Congoleses sugerem que novo comandante tenha abordagem
diferente.
Uma missão sem credibilidade e novas coalizões rebeldes prontas para
enfrentar capacetes azuis. É este cenário que o general brasileiro
Carlos Alberto dos Santos Cruz terá de enfrentar ao assumir a missão de
paz na República Democrática do Congo (Monusco), o segundo maior
empreendimento militar das Nações Unidas em atividade no mundo.

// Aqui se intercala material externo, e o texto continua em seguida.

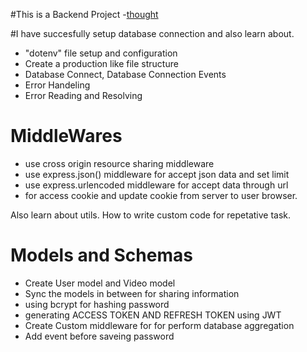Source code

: #This is a Backend Project
-[thought]()

#I have succesfully setup database connection and also learn about.
<ul>
  <li>"dotenv" file setup and configuration</li>
  <li>Create a production like file structure</li>
  <li>Database Connect, Database Connection Events</li>
  <li>Error Handeling </li>
  <li>Error Reading and Resolving</li>
</ul>


<h1>MiddleWares</h1>
<ul>
  <li>use  cross origin resource sharing middleware</li>
  <li>use express.json() middleware for accept json data and set limit</li>
  <li>use express.urlencoded  middleware for accept data through url</li>
  <li>for access cookie and update cookie from server to user browser.</li>
</ul>

<p>Also learn about utils. How to write custom code for repetative task.</p>

<h1>Models and Schemas</h1>
<ul>
  <li>Create User model and Video model</li>
  <li>Sync the models in between for sharing information</li>
  <li>using bcrypt for hashing password</li>
  <li>generating ACCESS TOKEN AND REFRESH TOKEN using JWT</li>
  <li>Create Custom middleware for for perform database aggregation </li>
  <li>Add event before saveing password</li>
</ul>
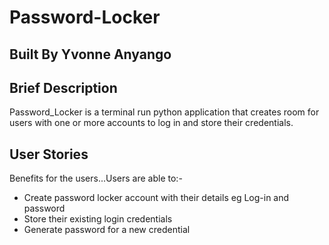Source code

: # Password-Locker

## Built By Yvonne Anyango

## Brief Description
Password_Locker is a terminal run python application that creates room for users with one or more accounts to log in and store their credentials.

## User Stories
Benefits for the users...Users are able to:-
 * Create password locker account with their details eg Log-in and password
 * Store their existing login credentials 
 * Generate password for a new credential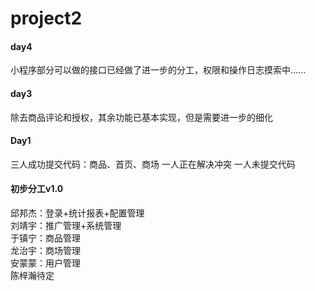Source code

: # project2
#### day4
小程序部分可以做的接口已经做了进一步的分工，权限和操作日志摸索中......

#### day3
除去商品评论和授权，其余功能已基本实现，但是需要进一步的细化

#### Day1
三人成功提交代码：商品、首页、商场
一人正在解决冲突
一人未提交代码

#### 初步分工v1.0
邱邦杰：登录+统计报表+配置管理<br>
刘靖宇：推广管理+系统管理<br>
于镇宁：商品管理<br>
龙治宇：商场管理<br>
安蒙蒙：用户管理<br>
陈梓瀚待定<br>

“Ninguém confia mais nas tropas da ONU. [Em novembro, na invasão
rebelde] em Goma, eles disseram que a situação estava sob controle, e as
pessoas estavam sendo mortas na frente deles”, desabafa Henri Bura
Ladyi, diretor do Centro de Resolução de Conflitos (CRC), que tem sede
em Beni, na província congolesa de Kivu Norte.
A organização busca retirar jovens soldados das milícias e reintegrá-los
à sociedade. O CRC conta com 250 colaboradores e procura ajudar
deslocados internos em Kivu Norte. Ladyi diz que os congoleses ainda
estão confusos e não sabem o que esperar da ONU no Congo.
“Tememos o aumento da violência porque [os grupos armados] estão
montando novas coalizões para se fortalecer e intensificando o
recrutamento de jovens para enfrentar a brigada da ONU”, alerta.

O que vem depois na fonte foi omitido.